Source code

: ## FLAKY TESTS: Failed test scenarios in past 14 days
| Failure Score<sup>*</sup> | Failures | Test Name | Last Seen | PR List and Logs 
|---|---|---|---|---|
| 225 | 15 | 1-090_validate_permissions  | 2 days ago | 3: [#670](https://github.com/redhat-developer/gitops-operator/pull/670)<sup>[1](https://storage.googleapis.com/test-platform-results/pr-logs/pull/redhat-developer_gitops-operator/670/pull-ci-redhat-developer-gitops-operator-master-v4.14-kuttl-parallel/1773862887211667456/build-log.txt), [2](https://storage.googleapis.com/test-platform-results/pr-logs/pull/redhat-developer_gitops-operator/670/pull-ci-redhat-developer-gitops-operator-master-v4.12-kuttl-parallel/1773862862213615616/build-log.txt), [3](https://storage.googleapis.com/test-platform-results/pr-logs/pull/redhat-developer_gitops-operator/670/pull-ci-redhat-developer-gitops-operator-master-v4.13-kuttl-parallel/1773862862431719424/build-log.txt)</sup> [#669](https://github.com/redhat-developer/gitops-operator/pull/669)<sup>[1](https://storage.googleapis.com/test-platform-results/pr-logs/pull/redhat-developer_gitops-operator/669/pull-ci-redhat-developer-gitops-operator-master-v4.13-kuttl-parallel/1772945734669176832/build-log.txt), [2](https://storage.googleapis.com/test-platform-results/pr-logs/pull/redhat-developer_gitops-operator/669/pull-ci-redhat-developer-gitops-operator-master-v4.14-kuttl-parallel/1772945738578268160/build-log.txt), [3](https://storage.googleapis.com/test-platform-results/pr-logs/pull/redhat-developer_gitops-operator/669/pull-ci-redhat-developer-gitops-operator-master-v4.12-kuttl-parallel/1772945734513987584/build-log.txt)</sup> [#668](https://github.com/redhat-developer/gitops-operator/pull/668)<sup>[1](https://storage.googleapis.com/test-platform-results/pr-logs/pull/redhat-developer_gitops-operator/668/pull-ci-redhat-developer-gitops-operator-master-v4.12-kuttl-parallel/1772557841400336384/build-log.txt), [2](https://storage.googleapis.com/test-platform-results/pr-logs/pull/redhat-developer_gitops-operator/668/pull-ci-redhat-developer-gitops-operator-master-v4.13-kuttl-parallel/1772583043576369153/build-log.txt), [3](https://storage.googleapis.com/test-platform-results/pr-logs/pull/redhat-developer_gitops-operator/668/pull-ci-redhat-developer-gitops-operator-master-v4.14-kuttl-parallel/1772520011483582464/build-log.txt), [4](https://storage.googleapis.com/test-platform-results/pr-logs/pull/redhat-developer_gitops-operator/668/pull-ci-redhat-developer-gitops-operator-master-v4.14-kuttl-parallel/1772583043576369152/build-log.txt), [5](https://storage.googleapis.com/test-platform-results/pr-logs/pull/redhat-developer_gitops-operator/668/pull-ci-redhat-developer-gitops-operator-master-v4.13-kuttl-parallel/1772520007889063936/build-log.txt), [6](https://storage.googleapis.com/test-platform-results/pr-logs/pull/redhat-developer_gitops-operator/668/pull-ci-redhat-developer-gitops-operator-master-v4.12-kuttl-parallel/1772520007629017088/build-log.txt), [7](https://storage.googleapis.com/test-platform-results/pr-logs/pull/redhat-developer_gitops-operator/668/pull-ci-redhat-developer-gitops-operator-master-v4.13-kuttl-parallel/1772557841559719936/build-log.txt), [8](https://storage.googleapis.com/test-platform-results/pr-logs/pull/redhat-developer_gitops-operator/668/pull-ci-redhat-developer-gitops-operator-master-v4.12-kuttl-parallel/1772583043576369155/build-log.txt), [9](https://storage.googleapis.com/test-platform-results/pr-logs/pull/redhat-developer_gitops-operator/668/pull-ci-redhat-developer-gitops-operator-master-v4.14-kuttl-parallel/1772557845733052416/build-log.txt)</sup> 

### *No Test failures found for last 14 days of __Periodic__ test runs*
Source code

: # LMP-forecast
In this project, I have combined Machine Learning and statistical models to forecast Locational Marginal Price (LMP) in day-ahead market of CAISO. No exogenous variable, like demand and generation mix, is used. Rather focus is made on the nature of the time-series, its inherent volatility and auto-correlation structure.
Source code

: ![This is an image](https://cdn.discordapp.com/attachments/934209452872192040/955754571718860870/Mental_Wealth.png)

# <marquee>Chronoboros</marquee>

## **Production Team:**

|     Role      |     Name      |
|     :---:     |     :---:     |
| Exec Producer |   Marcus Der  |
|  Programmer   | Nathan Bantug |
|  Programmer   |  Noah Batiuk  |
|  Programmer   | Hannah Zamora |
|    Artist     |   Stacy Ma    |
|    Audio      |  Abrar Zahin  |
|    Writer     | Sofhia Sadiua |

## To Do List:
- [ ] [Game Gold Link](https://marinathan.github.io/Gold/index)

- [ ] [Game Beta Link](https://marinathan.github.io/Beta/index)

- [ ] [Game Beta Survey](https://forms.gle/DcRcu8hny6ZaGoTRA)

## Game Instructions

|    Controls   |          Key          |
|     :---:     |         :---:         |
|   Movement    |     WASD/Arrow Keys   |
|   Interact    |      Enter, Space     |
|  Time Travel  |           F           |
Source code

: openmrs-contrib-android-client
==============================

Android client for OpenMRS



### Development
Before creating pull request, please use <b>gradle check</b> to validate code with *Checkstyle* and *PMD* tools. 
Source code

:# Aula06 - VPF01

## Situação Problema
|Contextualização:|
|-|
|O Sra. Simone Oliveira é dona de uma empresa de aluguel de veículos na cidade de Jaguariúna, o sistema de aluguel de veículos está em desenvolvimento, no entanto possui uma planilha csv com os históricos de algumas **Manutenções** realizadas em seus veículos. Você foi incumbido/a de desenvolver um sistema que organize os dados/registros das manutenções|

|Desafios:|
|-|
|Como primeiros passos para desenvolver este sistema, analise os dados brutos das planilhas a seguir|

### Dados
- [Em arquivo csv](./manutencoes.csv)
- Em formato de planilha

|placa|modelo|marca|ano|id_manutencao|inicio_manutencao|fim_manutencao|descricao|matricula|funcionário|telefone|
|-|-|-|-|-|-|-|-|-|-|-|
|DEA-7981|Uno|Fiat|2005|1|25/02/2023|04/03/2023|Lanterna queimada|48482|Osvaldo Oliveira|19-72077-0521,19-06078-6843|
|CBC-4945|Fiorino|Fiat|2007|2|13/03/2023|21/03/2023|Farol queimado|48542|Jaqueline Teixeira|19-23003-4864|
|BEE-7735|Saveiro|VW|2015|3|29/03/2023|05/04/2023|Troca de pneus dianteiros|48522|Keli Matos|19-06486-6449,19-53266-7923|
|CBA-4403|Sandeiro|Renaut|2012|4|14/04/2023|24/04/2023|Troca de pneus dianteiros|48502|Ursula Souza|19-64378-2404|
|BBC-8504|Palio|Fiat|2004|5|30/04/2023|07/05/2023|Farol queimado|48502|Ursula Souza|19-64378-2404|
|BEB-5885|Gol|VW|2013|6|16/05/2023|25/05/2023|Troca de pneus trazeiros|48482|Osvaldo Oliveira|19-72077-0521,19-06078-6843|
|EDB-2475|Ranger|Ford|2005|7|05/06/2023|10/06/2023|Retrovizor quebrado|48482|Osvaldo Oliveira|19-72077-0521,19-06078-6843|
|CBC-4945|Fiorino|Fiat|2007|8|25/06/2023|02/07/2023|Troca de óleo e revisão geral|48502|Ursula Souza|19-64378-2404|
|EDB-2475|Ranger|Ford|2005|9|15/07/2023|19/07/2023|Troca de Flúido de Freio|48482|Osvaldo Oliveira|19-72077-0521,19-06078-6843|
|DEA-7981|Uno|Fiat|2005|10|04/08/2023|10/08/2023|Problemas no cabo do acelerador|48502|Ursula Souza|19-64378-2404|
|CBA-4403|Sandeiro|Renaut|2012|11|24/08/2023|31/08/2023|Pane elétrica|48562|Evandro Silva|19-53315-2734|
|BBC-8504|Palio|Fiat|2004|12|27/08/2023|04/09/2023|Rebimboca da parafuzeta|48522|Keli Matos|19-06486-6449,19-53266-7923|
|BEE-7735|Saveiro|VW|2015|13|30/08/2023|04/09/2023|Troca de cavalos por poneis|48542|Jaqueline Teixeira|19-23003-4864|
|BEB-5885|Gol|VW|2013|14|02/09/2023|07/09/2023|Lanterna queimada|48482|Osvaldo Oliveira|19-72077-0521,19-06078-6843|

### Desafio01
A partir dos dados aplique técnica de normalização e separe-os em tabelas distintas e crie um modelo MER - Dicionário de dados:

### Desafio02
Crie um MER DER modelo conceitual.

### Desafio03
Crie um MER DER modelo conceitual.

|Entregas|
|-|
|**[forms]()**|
· · ·
**REQUIRED ACTION:**
Count the lines of the entries above that contain the word "Keli" and give only the number.

**PROBLEM SOLUTION:**
2